VEGF165b augments NK92 cytolytic activity against human K562 leukemia cells by upregulating the levels of perforin and granzyme B via the VEGR1-PLC pathway

Abstract

Pro-angiogenic Vascular endothelial growth factors (VEGFs) exert immunosuppressive functions on some immune cells by interacting with VEGF receptors. Blocking the VEGF/VEGFR pathway could reverse the tumor immunosuppressive microenvironment to some degree. We recently demonstrated that the anti-angiogenic VEGF isoform VEGF165b, similar to other anti-angiogenic agents, inhibit the accumulation immunosuppressive cells such as Tregs and MDSCs. However, whether VEGF165b affects the functions of immune effector cells remain unclear.
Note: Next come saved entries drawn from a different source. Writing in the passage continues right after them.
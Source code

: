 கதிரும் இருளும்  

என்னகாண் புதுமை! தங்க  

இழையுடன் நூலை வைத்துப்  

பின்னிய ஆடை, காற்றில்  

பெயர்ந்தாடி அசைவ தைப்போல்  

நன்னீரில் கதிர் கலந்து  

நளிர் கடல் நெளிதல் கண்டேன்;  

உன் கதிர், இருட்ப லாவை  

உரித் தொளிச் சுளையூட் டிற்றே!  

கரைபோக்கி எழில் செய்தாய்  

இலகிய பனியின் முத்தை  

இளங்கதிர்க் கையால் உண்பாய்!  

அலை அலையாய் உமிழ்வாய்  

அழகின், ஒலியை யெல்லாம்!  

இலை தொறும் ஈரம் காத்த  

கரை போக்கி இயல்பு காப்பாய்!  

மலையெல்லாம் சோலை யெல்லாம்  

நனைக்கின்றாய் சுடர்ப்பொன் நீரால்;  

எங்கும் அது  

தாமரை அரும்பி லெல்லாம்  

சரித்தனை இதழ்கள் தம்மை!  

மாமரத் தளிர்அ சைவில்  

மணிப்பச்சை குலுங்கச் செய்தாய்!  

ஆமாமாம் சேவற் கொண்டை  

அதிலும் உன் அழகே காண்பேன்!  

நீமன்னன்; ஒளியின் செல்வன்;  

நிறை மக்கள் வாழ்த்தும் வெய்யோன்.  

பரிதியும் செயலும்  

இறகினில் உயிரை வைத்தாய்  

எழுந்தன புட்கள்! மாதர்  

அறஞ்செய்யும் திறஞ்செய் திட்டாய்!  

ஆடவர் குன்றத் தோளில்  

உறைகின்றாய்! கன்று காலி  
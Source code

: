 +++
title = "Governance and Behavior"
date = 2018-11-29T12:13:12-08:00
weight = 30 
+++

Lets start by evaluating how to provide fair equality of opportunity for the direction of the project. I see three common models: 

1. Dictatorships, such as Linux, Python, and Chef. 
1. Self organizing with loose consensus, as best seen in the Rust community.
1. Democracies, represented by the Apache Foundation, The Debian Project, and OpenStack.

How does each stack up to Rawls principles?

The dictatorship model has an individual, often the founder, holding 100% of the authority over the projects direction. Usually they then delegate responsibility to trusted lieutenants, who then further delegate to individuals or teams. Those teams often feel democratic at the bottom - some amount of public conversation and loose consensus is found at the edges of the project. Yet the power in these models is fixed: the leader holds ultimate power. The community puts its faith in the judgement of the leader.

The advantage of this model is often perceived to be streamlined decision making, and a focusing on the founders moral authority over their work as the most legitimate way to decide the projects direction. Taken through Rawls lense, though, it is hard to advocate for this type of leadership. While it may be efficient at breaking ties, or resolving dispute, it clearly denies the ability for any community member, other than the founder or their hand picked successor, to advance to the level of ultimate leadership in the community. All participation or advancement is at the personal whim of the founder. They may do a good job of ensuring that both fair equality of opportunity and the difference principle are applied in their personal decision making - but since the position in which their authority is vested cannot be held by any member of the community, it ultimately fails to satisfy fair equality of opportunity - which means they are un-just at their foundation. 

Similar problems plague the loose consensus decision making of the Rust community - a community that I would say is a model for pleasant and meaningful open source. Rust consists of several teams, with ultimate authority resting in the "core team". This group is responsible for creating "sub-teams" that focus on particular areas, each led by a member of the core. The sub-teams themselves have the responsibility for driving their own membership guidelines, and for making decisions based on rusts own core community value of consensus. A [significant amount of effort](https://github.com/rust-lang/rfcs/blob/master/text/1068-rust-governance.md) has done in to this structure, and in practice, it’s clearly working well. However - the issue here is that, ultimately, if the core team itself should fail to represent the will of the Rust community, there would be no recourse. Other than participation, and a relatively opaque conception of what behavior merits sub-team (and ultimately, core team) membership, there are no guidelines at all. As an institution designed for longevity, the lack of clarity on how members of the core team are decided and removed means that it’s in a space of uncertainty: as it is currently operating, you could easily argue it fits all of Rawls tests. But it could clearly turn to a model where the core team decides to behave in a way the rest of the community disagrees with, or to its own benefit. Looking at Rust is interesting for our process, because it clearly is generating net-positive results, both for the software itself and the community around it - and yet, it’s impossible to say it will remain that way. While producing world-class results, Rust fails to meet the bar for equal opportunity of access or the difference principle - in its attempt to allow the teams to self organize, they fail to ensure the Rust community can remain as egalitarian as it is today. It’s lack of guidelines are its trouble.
Here, NK92 cell line was utilized as an immune effector cell model. Our results verified that NK92 cells endogenously express VEGF165 and VEGFR1. Further investigation showed that NK92 treatment with VEGF165b augments its killing ability against human K562 leukemia cells by upregulating perforin and granzyme B through the VEGFR1-PLC pathway, whereas VEGF165b had no impact on the proliferation of NK92 cells in vitro. The results of this study improve our understanding of the immunomodulatory function of VEGF165b, which may help in enhancing the efficacy of NK92-based cancer immunotherapy.